Bok choy is a light, flavorful member of the cabbage family. However, because its leaves aren't as tightly packed as round cabbages, it requires special treatment before you cut it up to use it in your favorite recipe. If you've worked with leeks, you already know that soil and sand can work their way down between the leaves. Bok choy doesn't suffer from this problem quite as badly as leeks, but the process is similar. As long as you're observant, you'll be cooking your bok choy in no time.
Examine the bok choy carefully. If it is tightly packed, it probably will have less dirt inside. If it's more loosely packed, it is probably older and dirtier.
Remove the outer leaves, particularly if they are dirty or disheveled in any way. Discard them in your usual manner.

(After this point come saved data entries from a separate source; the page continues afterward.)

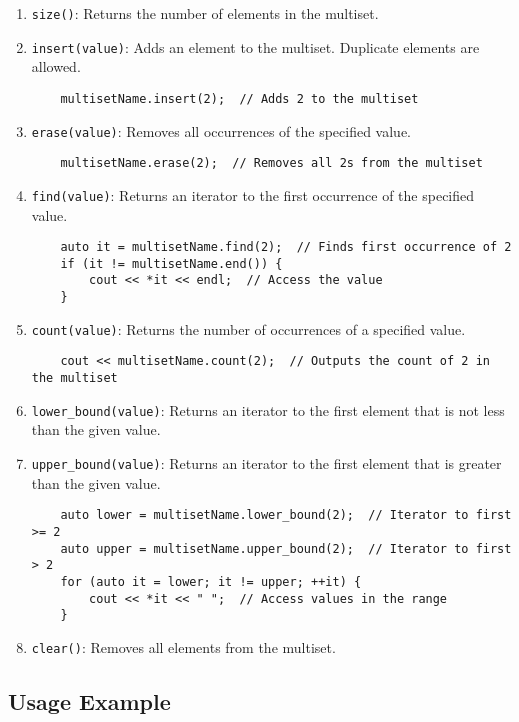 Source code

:\documentclass{article}
\begin{document}
\begin{enumerate}
    \item \texttt{size()}: Returns the number of elements in the multiset.
    \item \texttt{insert(value)}: Adds an element to the multiset. Duplicate elements are allowed.
    \begin{lstlisting}
    multisetName.insert(2);  // Adds 2 to the multiset
    \end{lstlisting}
    \item \texttt{erase(value)}: Removes all occurrences of the specified value.
    \begin{lstlisting}
    multisetName.erase(2);  // Removes all 2s from the multiset
    \end{lstlisting}
    \item \texttt{find(value)}: Returns an iterator to the first occurrence of the specified value.
    \begin{lstlisting}
    auto it = multisetName.find(2);  // Finds first occurrence of 2
    if (it != multisetName.end()) {
        cout << *it << endl;  // Access the value
    }
    \end{lstlisting}
    \item \texttt{count(value)}: Returns the number of occurrences of a specified value.
    \begin{lstlisting}
    cout << multisetName.count(2);  // Outputs the count of 2 in the multiset
    \end{lstlisting}
    \item \texttt{lower\_bound(value)}: Returns an iterator to the first element that is not less than the given value.
    \item \texttt{upper\_bound(value)}: Returns an iterator to the first element that is greater than the given value.
    \begin{lstlisting}
    auto lower = multisetName.lower_bound(2);  // Iterator to first >= 2
    auto upper = multisetName.upper_bound(2);  // Iterator to first > 2
    for (auto it = lower; it != upper; ++it) {
        cout << *it << " ";  // Access values in the range
    }
    \end{lstlisting}
    \item \texttt{clear()}: Removes all elements from the multiset.
\end{enumerate}

\subsection{Usage Example}
\end{document}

Cut off the base of the bok choy. The leaves all connect to a base that is attached to the roots of the plant while it is growing. It resembles celery or chicory far more than it resembles round cabbages. It should slice very easily with a sharp chef's knife.
Pull the individual leaves of bok choy apart and rinse them with cold, running water from your faucet. A sprayer-type faucet is very helpful when rinsing vegetables such as this, but it is not necessary if you do not have one.
Examine each leaf as you clean it. Mostly,the leaves inside will be pristine and ready for you to cook after you have cleaned them. However, you may occasionally find a leaf that is past its prime or otherwise looks unfit for your recipe. It is important to weed these out or trim them as necessary before cooking.